== SOURCE DATA
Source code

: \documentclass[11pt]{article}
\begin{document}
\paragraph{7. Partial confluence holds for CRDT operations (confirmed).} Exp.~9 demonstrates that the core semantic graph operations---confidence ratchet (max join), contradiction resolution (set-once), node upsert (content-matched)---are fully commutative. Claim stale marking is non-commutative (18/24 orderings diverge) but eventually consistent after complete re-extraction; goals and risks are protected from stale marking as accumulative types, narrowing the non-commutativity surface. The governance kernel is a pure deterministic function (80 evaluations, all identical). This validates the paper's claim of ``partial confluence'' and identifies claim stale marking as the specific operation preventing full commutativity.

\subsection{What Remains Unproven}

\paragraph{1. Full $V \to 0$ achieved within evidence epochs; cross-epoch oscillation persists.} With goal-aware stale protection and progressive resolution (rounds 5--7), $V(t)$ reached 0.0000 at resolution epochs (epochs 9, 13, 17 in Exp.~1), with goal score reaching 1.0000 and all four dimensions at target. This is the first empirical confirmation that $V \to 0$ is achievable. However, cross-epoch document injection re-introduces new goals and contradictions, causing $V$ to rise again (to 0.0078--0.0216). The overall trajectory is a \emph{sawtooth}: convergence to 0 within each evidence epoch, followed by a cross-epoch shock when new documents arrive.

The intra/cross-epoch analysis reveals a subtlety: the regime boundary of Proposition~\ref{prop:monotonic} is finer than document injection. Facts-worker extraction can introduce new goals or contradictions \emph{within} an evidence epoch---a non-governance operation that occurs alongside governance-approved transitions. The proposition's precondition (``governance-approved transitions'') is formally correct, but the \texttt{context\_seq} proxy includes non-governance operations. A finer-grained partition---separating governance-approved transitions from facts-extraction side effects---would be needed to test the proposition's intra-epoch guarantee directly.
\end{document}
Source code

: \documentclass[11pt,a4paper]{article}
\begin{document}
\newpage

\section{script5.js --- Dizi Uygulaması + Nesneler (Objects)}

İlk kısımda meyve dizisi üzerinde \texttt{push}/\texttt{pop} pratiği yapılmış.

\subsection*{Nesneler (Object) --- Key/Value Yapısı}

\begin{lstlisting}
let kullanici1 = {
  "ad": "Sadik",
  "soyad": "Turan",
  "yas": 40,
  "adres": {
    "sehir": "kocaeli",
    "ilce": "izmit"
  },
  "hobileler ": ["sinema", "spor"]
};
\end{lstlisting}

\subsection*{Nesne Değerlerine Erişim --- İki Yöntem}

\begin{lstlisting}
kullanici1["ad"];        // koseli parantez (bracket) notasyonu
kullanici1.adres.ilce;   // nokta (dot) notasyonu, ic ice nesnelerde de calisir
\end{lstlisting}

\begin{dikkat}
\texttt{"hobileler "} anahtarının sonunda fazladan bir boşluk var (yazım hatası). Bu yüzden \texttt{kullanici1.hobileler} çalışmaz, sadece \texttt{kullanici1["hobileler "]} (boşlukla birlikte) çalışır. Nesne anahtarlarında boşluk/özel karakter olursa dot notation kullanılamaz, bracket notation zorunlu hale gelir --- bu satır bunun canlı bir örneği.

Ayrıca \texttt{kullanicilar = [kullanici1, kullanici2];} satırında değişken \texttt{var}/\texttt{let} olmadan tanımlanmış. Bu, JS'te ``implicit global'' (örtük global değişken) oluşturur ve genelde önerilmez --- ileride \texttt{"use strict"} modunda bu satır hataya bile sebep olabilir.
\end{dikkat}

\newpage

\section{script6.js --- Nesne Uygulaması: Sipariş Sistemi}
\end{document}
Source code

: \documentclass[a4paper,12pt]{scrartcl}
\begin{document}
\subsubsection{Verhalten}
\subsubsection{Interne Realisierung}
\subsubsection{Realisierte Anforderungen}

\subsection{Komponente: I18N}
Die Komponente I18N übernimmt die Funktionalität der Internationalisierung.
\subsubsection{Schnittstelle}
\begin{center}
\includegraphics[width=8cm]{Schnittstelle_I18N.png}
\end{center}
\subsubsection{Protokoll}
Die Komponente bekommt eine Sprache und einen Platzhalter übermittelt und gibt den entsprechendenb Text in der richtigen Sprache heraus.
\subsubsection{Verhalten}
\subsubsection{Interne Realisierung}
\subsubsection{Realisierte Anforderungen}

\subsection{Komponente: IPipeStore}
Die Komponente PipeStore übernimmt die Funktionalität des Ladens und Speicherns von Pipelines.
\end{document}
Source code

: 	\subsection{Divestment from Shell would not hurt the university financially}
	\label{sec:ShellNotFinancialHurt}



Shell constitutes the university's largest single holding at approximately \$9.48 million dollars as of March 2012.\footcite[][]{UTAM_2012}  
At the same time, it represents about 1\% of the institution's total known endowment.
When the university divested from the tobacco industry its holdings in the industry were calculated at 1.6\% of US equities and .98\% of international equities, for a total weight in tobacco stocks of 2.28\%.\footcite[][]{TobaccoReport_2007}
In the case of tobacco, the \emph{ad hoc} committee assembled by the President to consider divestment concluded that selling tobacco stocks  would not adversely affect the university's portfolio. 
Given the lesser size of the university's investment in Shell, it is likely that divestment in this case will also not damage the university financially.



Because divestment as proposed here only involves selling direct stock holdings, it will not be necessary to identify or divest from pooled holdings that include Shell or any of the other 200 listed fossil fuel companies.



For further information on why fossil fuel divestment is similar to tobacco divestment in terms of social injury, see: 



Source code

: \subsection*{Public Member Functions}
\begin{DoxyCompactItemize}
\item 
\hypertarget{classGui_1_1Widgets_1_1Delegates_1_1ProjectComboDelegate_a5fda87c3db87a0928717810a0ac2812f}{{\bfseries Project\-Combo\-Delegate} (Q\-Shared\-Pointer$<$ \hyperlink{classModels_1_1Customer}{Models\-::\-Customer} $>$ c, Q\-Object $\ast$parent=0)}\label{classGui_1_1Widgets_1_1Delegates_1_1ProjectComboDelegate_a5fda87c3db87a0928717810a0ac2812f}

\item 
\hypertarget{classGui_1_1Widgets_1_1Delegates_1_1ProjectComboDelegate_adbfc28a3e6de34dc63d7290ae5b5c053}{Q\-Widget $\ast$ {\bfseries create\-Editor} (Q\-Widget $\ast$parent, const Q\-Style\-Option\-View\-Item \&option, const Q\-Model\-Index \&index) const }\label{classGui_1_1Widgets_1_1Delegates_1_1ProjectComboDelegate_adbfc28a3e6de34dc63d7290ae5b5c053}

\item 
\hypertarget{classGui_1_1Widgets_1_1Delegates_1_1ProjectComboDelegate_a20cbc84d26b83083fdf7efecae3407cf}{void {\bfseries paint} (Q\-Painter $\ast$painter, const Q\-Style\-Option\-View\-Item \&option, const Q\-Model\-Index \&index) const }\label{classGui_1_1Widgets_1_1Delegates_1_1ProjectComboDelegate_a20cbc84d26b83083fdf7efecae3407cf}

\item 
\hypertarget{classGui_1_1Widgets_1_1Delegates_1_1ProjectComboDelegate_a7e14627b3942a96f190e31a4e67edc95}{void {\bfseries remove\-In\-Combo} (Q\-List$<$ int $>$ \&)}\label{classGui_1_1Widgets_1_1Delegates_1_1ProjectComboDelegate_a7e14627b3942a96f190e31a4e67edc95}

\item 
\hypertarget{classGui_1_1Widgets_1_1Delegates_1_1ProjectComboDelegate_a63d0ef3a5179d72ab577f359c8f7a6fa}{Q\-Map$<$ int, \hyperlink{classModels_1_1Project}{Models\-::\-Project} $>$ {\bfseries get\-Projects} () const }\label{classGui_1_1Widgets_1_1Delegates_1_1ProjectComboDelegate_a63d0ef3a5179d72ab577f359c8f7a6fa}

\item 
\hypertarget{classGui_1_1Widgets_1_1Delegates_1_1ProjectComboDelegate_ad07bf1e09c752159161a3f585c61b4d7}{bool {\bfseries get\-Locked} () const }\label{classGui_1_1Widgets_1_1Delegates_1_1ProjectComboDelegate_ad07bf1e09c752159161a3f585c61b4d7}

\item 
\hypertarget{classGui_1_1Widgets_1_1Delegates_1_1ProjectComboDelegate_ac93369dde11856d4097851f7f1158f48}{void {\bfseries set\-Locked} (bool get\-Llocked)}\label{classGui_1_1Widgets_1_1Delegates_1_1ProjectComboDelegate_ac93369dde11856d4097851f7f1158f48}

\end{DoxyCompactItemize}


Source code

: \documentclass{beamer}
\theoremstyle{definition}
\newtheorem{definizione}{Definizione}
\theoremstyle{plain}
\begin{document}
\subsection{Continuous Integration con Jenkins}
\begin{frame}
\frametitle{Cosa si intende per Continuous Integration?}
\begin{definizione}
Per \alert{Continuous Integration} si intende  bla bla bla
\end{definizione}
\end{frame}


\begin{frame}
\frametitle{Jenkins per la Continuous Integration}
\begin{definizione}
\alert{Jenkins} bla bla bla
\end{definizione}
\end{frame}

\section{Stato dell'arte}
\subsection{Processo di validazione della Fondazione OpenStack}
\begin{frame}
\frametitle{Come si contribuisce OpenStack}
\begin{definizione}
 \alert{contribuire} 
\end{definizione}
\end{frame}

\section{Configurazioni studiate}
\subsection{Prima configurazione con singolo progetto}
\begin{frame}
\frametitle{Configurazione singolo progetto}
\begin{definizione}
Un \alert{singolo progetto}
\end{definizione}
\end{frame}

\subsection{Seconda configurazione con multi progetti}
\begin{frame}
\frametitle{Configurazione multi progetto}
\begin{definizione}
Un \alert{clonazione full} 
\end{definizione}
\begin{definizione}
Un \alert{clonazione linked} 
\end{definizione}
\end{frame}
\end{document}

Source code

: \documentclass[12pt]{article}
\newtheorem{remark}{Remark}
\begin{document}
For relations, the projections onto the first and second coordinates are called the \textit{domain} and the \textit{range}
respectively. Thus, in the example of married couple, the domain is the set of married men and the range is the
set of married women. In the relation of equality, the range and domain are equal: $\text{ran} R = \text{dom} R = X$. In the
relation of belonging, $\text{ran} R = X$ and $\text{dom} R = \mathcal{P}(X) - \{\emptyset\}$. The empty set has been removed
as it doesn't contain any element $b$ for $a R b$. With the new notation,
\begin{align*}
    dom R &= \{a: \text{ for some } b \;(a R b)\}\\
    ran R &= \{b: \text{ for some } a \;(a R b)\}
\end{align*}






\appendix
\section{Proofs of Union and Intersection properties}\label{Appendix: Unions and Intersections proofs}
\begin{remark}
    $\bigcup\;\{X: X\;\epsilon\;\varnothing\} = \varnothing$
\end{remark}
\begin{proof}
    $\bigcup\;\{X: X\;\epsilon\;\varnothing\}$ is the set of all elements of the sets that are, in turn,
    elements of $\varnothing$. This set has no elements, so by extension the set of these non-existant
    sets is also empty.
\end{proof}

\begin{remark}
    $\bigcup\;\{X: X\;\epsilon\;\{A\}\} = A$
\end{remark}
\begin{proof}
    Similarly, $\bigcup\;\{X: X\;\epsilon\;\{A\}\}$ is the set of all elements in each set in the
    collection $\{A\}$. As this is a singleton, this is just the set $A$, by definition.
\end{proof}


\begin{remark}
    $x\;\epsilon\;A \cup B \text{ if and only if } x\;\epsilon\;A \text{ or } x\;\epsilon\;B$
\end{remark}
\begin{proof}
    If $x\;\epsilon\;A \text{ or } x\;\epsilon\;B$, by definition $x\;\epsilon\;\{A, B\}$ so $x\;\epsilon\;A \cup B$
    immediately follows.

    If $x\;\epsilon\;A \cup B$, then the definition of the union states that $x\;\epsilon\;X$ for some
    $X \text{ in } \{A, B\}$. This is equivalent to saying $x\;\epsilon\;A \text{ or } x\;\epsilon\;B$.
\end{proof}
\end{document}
====
● DIRECTIONS
Show every line of the listing in which the string "Option" can be found.

● ANSWER FOR THIS EXERCISE
\hypertarget{classGui_1_1Widgets_1_1Delegates_1_1ProjectComboDelegate_adbfc28a3e6de34dc63d7290ae5b5c053}{Q\-Widget $\ast$ {\bfseries create\-Editor} (Q\-Widget $\ast$parent, const Q\-Style\-Option\-View\-Item \&option, const Q\-Model\-Index \&index) const }\label{classGui_1_1Widgets_1_1Delegates_1_1ProjectComboDelegate_adbfc28a3e6de34dc63d7290ae5b5c053}
\hypertarget{classGui_1_1Widgets_1_1Delegates_1_1ProjectComboDelegate_a20cbc84d26b83083fdf7efecae3407cf}{void {\bfseries paint} (Q\-Painter $\ast$painter, const Q\-Style\-Option\-View\-Item \&option, const Q\-Model\-Index \&index) const }\label{classGui_1_1Widgets_1_1Delegates_1_1ProjectComboDelegate_a20cbc84d26b83083fdf7efecae3407cf}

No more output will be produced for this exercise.